Wieder zu hause angekommen, fiel mein Blick auf zwei alte Amazon-Kartons, die ich aufgrund ihrer Stabilität und ihres Formfaktors aufgehoben, aber noch keinem neuen Verwendungszweck zugeführt hatte.
Ich weiß nicht, welche meiner Gehirnwindungen dafür verantwortlich war, aber irgendwo sagte es “klick” und im nächsten Moment war der Plan gefasst: Baue eine Schatztruhe daraus! Natürlich war zuerst eine Recherche erforderlich, bewerkstelligt durch die Eingabe von “Schatztruhe” in die Google Bildersuche. Letztendlich war es dann folgendes Bild, an dem ich mich orientieren würde:
Und so fing ich gestern an, zu basteln, was mich für den ganzen Abend beschäftigen würde. Der erste Schritt ging einfach:
Alle bis auf eine Lasche wurden abgeschnitten, die so verstümmelten Kartons zu Deckel und [wie heißt eigentlich der untere Teil einer Truhe?!] zusammengesteckt, wobei drei der Laschen noch zur Stabilisierung und Erhöhung des unteren Teils verwendet wurden. Anschließend hieß es allerhand Dekorationselemente zu schnippeln, wofür die noch nicht verbauten Laschen dran glauben mussten.
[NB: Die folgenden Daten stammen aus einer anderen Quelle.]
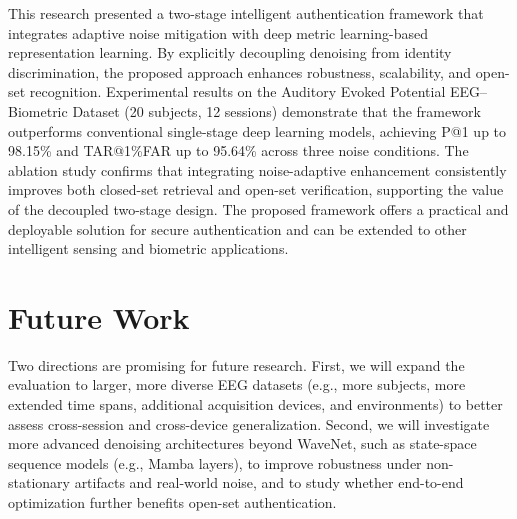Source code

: \documentclass[conference]{IEEEtran}
\begin{document}
This research presented a two-stage intelligent authentication framework that integrates adaptive noise mitigation with deep metric learning-based representation learning. By explicitly decoupling denoising from identity discrimination, the proposed approach enhances robustness, scalability, and open-set recognition. Experimental results on the Auditory Evoked Potential EEG--Biometric Dataset (20 subjects, 12 sessions) demonstrate that the framework outperforms conventional single-stage deep learning models, achieving P@1 up to 98.15\% and TAR@1\%FAR up to 95.64\% across three noise conditions. The ablation study confirms that integrating noise-adaptive enhancement consistently improves both closed-set retrieval and open-set verification, supporting the value of the decoupled two-stage design. The proposed framework offers a practical and deployable solution for secure authentication and can be extended to other intelligent sensing and biometric applications.

\section{Future Work}

Two directions are promising for future research. First, we will expand the evaluation to larger, more diverse EEG datasets (e.g., more subjects, more extended time spans, additional acquisition devices, and environments) to better assess cross-session and cross-device generalization. Second, we will investigate more advanced denoising architectures beyond WaveNet, such as state-space sequence models (e.g., Mamba layers), to improve robustness under non-stationary artifacts and real-world noise, and to study whether end-to-end optimization further benefits open-set authentication.
\end{document}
Jetzt ging es an’s Kleben, was zwischenzeitlich Ausdünstungen erzeugte, die meinem an meinem Zimmer vorbeikommenden Vater den Spruch entlockte: “Das kann nicht gesund sein, was du da drinnen machst!”
Natürlich musste das Ganze noch “texturiert” werden. Dabei entschied ich mich dagegen, irgendwie den Anschein zu erwecken, die Truhe sei aus Holz. Einerseits, weil ich meinen künstlerischen Fertigkeiten nicht wirklich zutraute, das zufriedenstellend hin zu bekommen, andererseits, weil ich meinen Werken immer gerne einen etwas unvollkommenen, hemdsärmeligen Charme lasse, der ihre Herkunft erkennen lässt. Also blieb es bei den Farben Schwarz, Silber und (in Ermangelung eines vernünftigen Goldeffekts) Rot.
Was braucht eine Truhe noch? Ein Schloss natürlich! Da mir ein funktionierender Schließmechanismus aus Pappe (ich habe tatsächlich für eine Minute drüber nachgedacht…) aber doch des Guten zu viel war, beließ ich es bei einer Vorrichtung für ein Vorhängeschloss (hier in der noch nicht kolorierten Version). Ja ich weiß, ein Zahlenschloss passt nicht wirklich zu einer Schatztruhe, aber ich hatte grad nichts anderes parat.
Am Ende blieb von den abgeschnittenen Laschen tatsächlich kaum etwas übrig und es wurde auch kein zusätzliches Material benötigt. Die komplette Bastelaktion dauerte etwa vier Stunden. Über Nacht habe ich die Truhe dann noch mal gelüftet, man will ja nicht, dass die Geschenke hinterher alle nach Klebstoff riechen.
Heute wurde die Truhe dann noch mit den tatsächlichen Geschenken gefüllt und mit einer stilecht wachsversiegelten Weihnachtsbotschaft garniert.
Und die so fertig gepackte und verschlossene Kiste kommt nachher natürlich unter den Baum, tadaa, Frohes Fest und so!